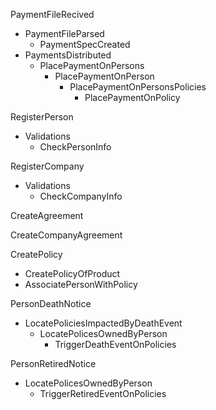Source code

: PaymentFileRecived
 * PaymentFileParsed
    * PaymentSpecCreated
 * PaymentsDistributed
    * PlacePaymentOnPersons
        * PlacePaymentOnPerson
            * PlacePaymentOnPersonsPolicies
                * PlacePaymentOnPolicy

RegisterPerson
 - Validations
    * CheckPersonInfo

RegisterCompany
 - Validations
    * CheckCompanyInfo

CreateAgreement

CreateCompanyAgreement

CreatePolicy
 * CreatePolicyOfProduct
 * AssociatePersonWithPolicy

PersonDeathNotice
 * LocatePoliciesImpactedByDeathEvent
    * LocatePolicesOwnedByPerson
        * TriggerDeathEventOnPolicies

PersonRetiredNotice
* LocatePolicesOwnedByPerson
    * TriggerRetiredEventOnPolicies

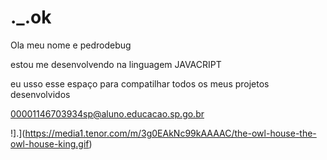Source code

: # ._.ok
Ola meu nome e pedrodebug 

estou me desenvolvendo na linguagem JAVACRIPT

eu usso esse espaço para compatilhar todos os meus projetos desenvolvidos

00001146703934sp@aluno.educacao.sp.go.br

!].](https://media1.tenor.com/m/3g0EAkNc99kAAAAC/the-owl-house-the-owl-house-king.gif)

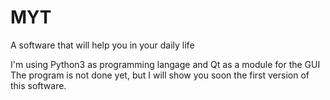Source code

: # MYT
A software that will help you in your daily life

I'm using Python3 as programming langage and Qt as a module for the GUI
The program is not done yet, but I will show you soon the first version of this software.
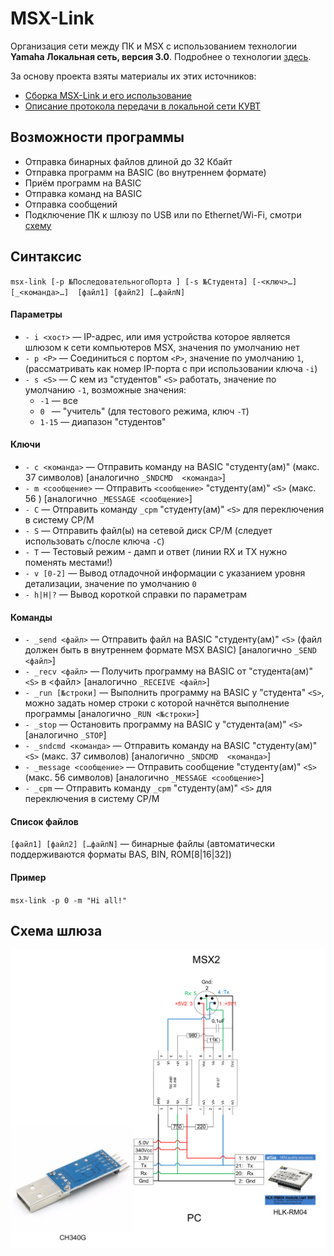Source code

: # MSX-Link

Организация сети между ПК и MSX c использованием технологии **Yamaha Локальная сеть, версия 3.0**. Подробнее о технологии [здесь](https://sysadminmosaic.ru/msx/yamaha_local_network).

За основу проекта взяты материалы их этих источников:
- [Сборка MSX-Link и его использование](http://cax.narod.ru/msx/msx-link/index.html)
- [Описание протокола передачи в локальной сети КУВТ](http://www.sensi.org/~tnt23/msx/index.html)

## Возможности программы
- Отправка бинарных файлов длиной до 32 Кбайт
- Отправка программ на BASIC (во внутреннем формате)
- Приём программ на BASIC
- Отправка команд на BASIC
- Отправка сообщений
- Подключение ПК к шлюзу по USB или по Ethernet/Wi-Fi, смотри [схему](#scheme)

## Синтаксис 
`msx-link [-p №ПоследовательногоПорта ] [-s №Студента] [-<ключ>…] [_<команда>…]  [файл1] [файл2] […файлN]`

#### Параметры
 - `- i <хост>` — IP-адрес, или имя устройства которое является шлюзом к сети компьютеров MSX, значения по умолчанию нет
 - `- p <P>`    — Соединиться с портом `<P>`, значение по умолчанию `1`, (рассматривать как номер IP-порта с при использовании ключа `-i`)
 - `- s <S>`    — С кем из "студентов" `<S>` работать, значение по умолчанию `-1`, возможные значения:
   - `-1`  — все
   - `0 `  — "учитель" (для тестового режима, ключ `-T`)
   - `1-15`  — диапазон "студентов"

#### Ключи
- `- c <команда>` — Отправить команду на BASIC "студенту(ам)" (макс. 37 символов) [аналогично `_SNDCMD  <команда>`]
- `- m <сообщение>` — Отправить `<сообщение>`  "студенту(ам)" `<S>`       (макс. 56 ) [аналогично `_MESSAGE <сообщение>`]
- `- C` — Отправить команду  `_cpm` "студенту(ам)" `<S>` для переключения в систему CP/M
-  `- S` — Отправить файл(ы) на сетевой диск CP/M (следует использовать с/после ключа `-C`)
- `- T` — Тестовый режим - дамп и ответ (линии RX и TX нужно поменять местами!)
- `- v [0-2]` — Вывод отладочной информации с указанием уровня детализации,  значение по умолчанию `0`
- `- h|H|?` — Вывод короткой справки по параметрам 

#### Команды
- `- _send <файл>` — Отправить файл на BASIC "студенту(ам)" `<S>` (файл должен быть в внутреннем формате MSX BASIC) [аналогично `_SEND <файл>`]
- `- _recv <файл>` — Получить программу на BASIC от "студента(ам)" `<S>` в <файл> [аналогично `_RECEIVE <файл>`]
- `- _run [№строки]` — Выполнить программу на BASIC у  "студента" `<S>`, можно задать номер строки с которой начнётся выполнение программы [аналогично `_RUN <№строки>`]
- `- _stop` — Остановить программу на BASIC у  "студента(ам)" `<S>` [аналогично `_STOP`]
- `- _sndcmd <команда>` — Отправить команду на BASIC "студенту(ам)" `<S>` (макс. 37 символов) [аналогично `_SNDCMD  <команда>`]
- `- _message <сообщение>` — Отправить сообщение "студенту(ам)" `<S>` (макс. 56 символов) [аналогично `_MESSAGE <сообщение>`]
- `- _cpm` — Отправить команду `_cpm` "студенту(ам)" `<S>` для переключения в систему CP/M

#### Список файлов
`[файл1] [файл2] […файлN]` — бинарные файлы (автоматически поддерживаются форматы BAS, BIN, ROM[8|16|32])

#### Пример 
`msx-link -p 0 -m "Hi all!"`

<a name="scheme"></a>
## Схема шлюза
![Схема](scheme/msx-link.png)
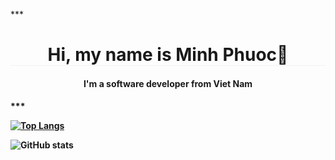 ***<h1 align="center" style="text-align: center; border-bottom: solid 1px #F2F2F2">Hi, my name is Minh Phuoc👋</h3>
<h4 style="text-align: center;"> I'm a software developer from Viet Nam<h4>***

[![Top Langs](https://github-readme-stats.vercel.app/api/top-langs/?username=VideyKohaku)](https://github.com/anuraghazra/github-readme-stats)

![GitHub stats](https://github-readme-stats.vercel.app/api?username=VideyKohaku&show_icons=true)  



<!--
**VideyKohaku/VideyKohaku** is a ✨ _special_ ✨ repository because its `README.md` (this file) appears on your GitHub profile.

Here are some ideas to get you started:

- 🔭 I’m currently working on ...
- 🌱 I’m currently learning ...
- 👯 I’m looking to collaborate on ...
- 🤔 I’m looking for help with ...
- 💬 Ask me about ...
- 📫 How to reach me: ...
- 😄 Pronouns: ...
- ⚡ Fun fact: ...
-->
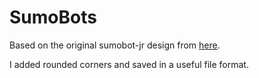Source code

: SumoBots
========

Based on the original sumobot-jr design from
[here](https://github.com/makenai/sumobot-jr).

I added rounded corners and saved in a useful file format.
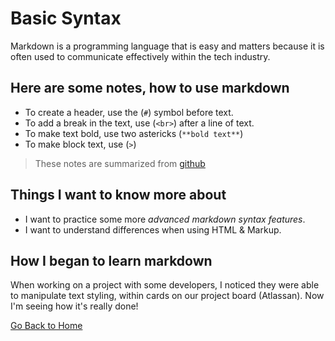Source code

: # Basic Syntax


Markdown is a programming language that is easy and matters because it is often used to communicate effectively within the tech industry. 

## Here are some notes, how to use markdown

- To create a header, use the (`#`) symbol before text.
- To add a break in the text, use (`<br>`) after a line of text. 
- To make text bold, use two astericks (`**bold text**`)
- To make block text, use (`>`)

> These notes are summarized from [github](https://docs.github.com/en/get-started/writing-on-github/getting-started-with-writing-and-formatting-on-github/basic-writing-and-formatting-syntax)

## Things I want to know more about
- I want to practice some more *advanced markdown syntax features*.
- I want to understand differences when using HTML &amp; Markup. 

## How I began to learn markdown

When working on a project with some developers, I noticed they were able to manipulate text styling, within cards on our project board (Atlassan). Now I'm seeing how it's really done! 

[Go Back to Home](README.md)
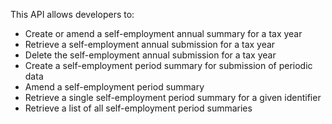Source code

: This API allows developers to:
- Create or amend a self-employment annual summary for a tax year
- Retrieve a self-employment annual submission for a tax year
- Delete the self-employment annual submission for a tax year
- Create a self-employment period summary for submission of periodic data
- Amend a self-employment period summary
- Retrieve a single self-employment period summary for a given identifier
- Retrieve a list of all self-employment period summaries
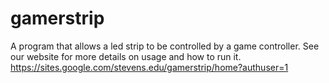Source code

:# gamerstrip
A program that allows a led strip to be controlled by a game controller. See our website for more details on usage and how to run it. 
https://sites.google.com/stevens.edu/gamerstrip/home?authuser=1 
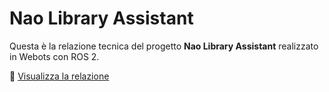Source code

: # Nao Library Assistant

Questa è la relazione tecnica del progetto **Nao Library Assistant** realizzato in Webots con ROS 2.

📄 [Visualizza la relazione](https://kevinpetrone.github.io/Nao-Library-Assistant/)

##########

◆ **Work to complete**: Each record above needs to be transcribed word for word, with its pictures omitted.

◆ **Result of this exercise**:
Source code

: PaymentFileRecived
 * PaymentFileParsed
    * PaymentSpecCreated
 * PaymentsDistributed
    * PlacePaymentOnPersons
        * PlacePaymentOnPerson
            * PlacePaymentOnPersonsPolicies
                * PlacePaymentOnPolicy

RegisterPerson
 - Validations
    * CheckPersonInfo

RegisterCompany
 - Validations
    * CheckCompanyInfo

CreateAgreement

CreateCompanyAgreement

CreatePolicy
 * CreatePolicyOfProduct
 * AssociatePersonWithPolicy

PersonDeathNotice
 * LocatePoliciesImpactedByDeathEvent
    * LocatePolicesOwnedByPerson
        * TriggerDeathEventOnPolicies

PersonRetiredNotice
* LocatePolicesOwnedByPerson
    * TriggerRetiredEventOnPolicies

Source code

: # ._.ok
Ola meu nome e pedrodebug 

estou me desenvolvendo na linguagem JAVACRIPT

eu usso esse espaço para compatilhar todos os meus projetos desenvolvidos

00001146703934sp@aluno.educacao.sp.go.br

!].](https://media1.tenor.com/m/3g0EAkNc99kAAAAC/the-owl-house-the-owl-house-king.gif)

Source code

: # MYT
A software that will help you in your daily life

I'm using Python3 as programming langage and Qt as a module for the GUI
The program is not done yet, but I will show you soon the first version of this software.
Source code

: # MSX-Link

Организация сети между ПК и MSX c использованием технологии **Yamaha Локальная сеть, версия 3.0**. Подробнее о технологии [здесь](https://sysadminmosaic.ru/msx/yamaha_local_network).

За основу проекта взяты материалы их этих источников:
- [Сборка MSX-Link и его использование](http://cax.narod.ru/msx/msx-link/index.html)
- [Описание протокола передачи в локальной сети КУВТ](http://www.sensi.org/~tnt23/msx/index.html)

## Возможности программы
- Отправка бинарных файлов длиной до 32 Кбайт
- Отправка программ на BASIC (во внутреннем формате)
- Приём программ на BASIC
- Отправка команд на BASIC
- Отправка сообщений
- Подключение ПК к шлюзу по USB или по Ethernet/Wi-Fi, смотри [схему](#scheme)

## Синтаксис 
`msx-link [-p №ПоследовательногоПорта ] [-s №Студента] [-<ключ>…] [_<команда>…]  [файл1] [файл2] […файлN]`

#### Параметры
 - `- i <хост>` — IP-адрес, или имя устройства которое является шлюзом к сети компьютеров MSX, значения по умолчанию нет
 - `- p <P>`    — Соединиться с портом `<P>`, значение по умолчанию `1`, (рассматривать как номер IP-порта с при использовании ключа `-i`)
 - `- s <S>`    — С кем из "студентов" `<S>` работать, значение по умолчанию `-1`, возможные значения:
   - `-1`  — все
   - `0 `  — "учитель" (для тестового режима, ключ `-T`)
   - `1-15`  — диапазон "студентов"

#### Ключи
- `- c <команда>` — Отправить команду на BASIC "студенту(ам)" (макс. 37 символов) [аналогично `_SNDCMD  <команда>`]
- `- m <сообщение>` — Отправить `<сообщение>`  "студенту(ам)" `<S>`       (макс. 56 ) [аналогично `_MESSAGE <сообщение>`]
- `- C` — Отправить команду  `_cpm` "студенту(ам)" `<S>` для переключения в систему CP/M
-  `- S` — Отправить файл(ы) на сетевой диск CP/M (следует использовать с/после ключа `-C`)
- `- T` — Тестовый режим - дамп и ответ (линии RX и TX нужно поменять местами!)
- `- v [0-2]` — Вывод отладочной информации с указанием уровня детализации,  значение по умолчанию `0`
- `- h|H|?` — Вывод короткой справки по параметрам 

#### Команды
- `- _send <файл>` — Отправить файл на BASIC "студенту(ам)" `<S>` (файл должен быть в внутреннем формате MSX BASIC) [аналогично `_SEND <файл>`]
- `- _recv <файл>` — Получить программу на BASIC от "студента(ам)" `<S>` в <файл> [аналогично `_RECEIVE <файл>`]
- `- _run [№строки]` — Выполнить программу на BASIC у  "студента" `<S>`, можно задать номер строки с которой начнётся выполнение программы [аналогично `_RUN <№строки>`]
- `- _stop` — Остановить программу на BASIC у  "студента(ам)" `<S>` [аналогично `_STOP`]
- `- _sndcmd <команда>` — Отправить команду на BASIC "студенту(ам)" `<S>` (макс. 37 символов) [аналогично `_SNDCMD  <команда>`]
- `- _message <сообщение>` — Отправить сообщение "студенту(ам)" `<S>` (макс. 56 символов) [аналогично `_MESSAGE <сообщение>`]
- `- _cpm` — Отправить команду `_cpm` "студенту(ам)" `<S>` для переключения в систему CP/M

#### Список файлов
`[файл1] [файл2] […файлN]` — бинарные файлы (автоматически поддерживаются форматы BAS, BIN, ROM[8|16|32])

#### Пример 
`msx-link -p 0 -m "Hi all!"`

<a name="scheme"></a>
## Схема шлюза
![Схема](scheme/msx-link.png)
 ***<h1 align="center" style="text-align: center; border-bottom: solid 1px #F2F2F2">Hi, my name is Minh Phuoc👋</h3>
<h4 style="text-align: center;"> I'm a software developer from Viet Nam<h4>***

[![Top Langs](https://github-readme-stats.vercel.app/api/top-langs/?username=VideyKohaku)](https://github.com/anuraghazra/github-readme-stats)

![GitHub stats](https://github-readme-stats.vercel.app/api?username=VideyKohaku&show_icons=true)  



<!--
**VideyKohaku/VideyKohaku** is a ✨ _special_ ✨ repository because its `README.md` (this file) appears on your GitHub profile.

Here are some ideas to get you started:

- 🔭 I’m currently working on ...
- 🌱 I’m currently learning ...
- 👯 I’m looking to collaborate on ...
- 🤔 I’m looking for help with ...
- 💬 Ask me about ...
- 📫 How to reach me: ...
- 😄 Pronouns: ...
- ⚡ Fun fact: ...
-->
Source code

: SumoBots
========

Based on the original sumobot-jr design from
[here](https://github.com/makenai/sumobot-jr).

I added rounded corners and saved in a useful file format.
Source code

: # Basic Syntax


Markdown is a programming language that is easy and matters because it is often used to communicate effectively within the tech industry. 

## Here are some notes, how to use markdown

- To create a header, use the (`#`) symbol before text.
- To add a break in the text, use (`<br>`) after a line of text. 
- To make text bold, use two astericks (`**bold text**`)
- To make block text, use (`>`)

> These notes are summarized from [github](https://docs.github.com/en/get-started/writing-on-github/getting-started-with-writing-and-formatting-on-github/basic-writing-and-formatting-syntax)

## Things I want to know more about
- I want to practice some more *advanced markdown syntax features*.
- I want to understand differences when using HTML &amp; Markup. 

## How I began to learn markdown

When working on a project with some developers, I noticed they were able to manipulate text styling, within cards on our project board (Atlassan). Now I'm seeing how it's really done! 

[Go Back to Home](README.md)
Source code

: This API allows developers to:
- Create or amend a self-employment annual summary for a tax year
- Retrieve a self-employment annual submission for a tax year
- Delete the self-employment annual submission for a tax year
- Create a self-employment period summary for submission of periodic data
- Amend a self-employment period summary
- Retrieve a single self-employment period summary for a given identifier
- Retrieve a list of all self-employment period summaries
Source code

:# gamerstrip
A program that allows a led strip to be controlled by a game controller. See our website for more details on usage and how to run it. 
https://sites.google.com/stevens.edu/gamerstrip/home?authuser=1 
Source code

: # Nao Library Assistant

Questa è la relazione tecnica del progetto **Nao Library Assistant** realizzato in Webots con ROS 2.

📄 [Visualizza la relazione](https://kevinpetrone.github.io/Nao-Library-Assistant/)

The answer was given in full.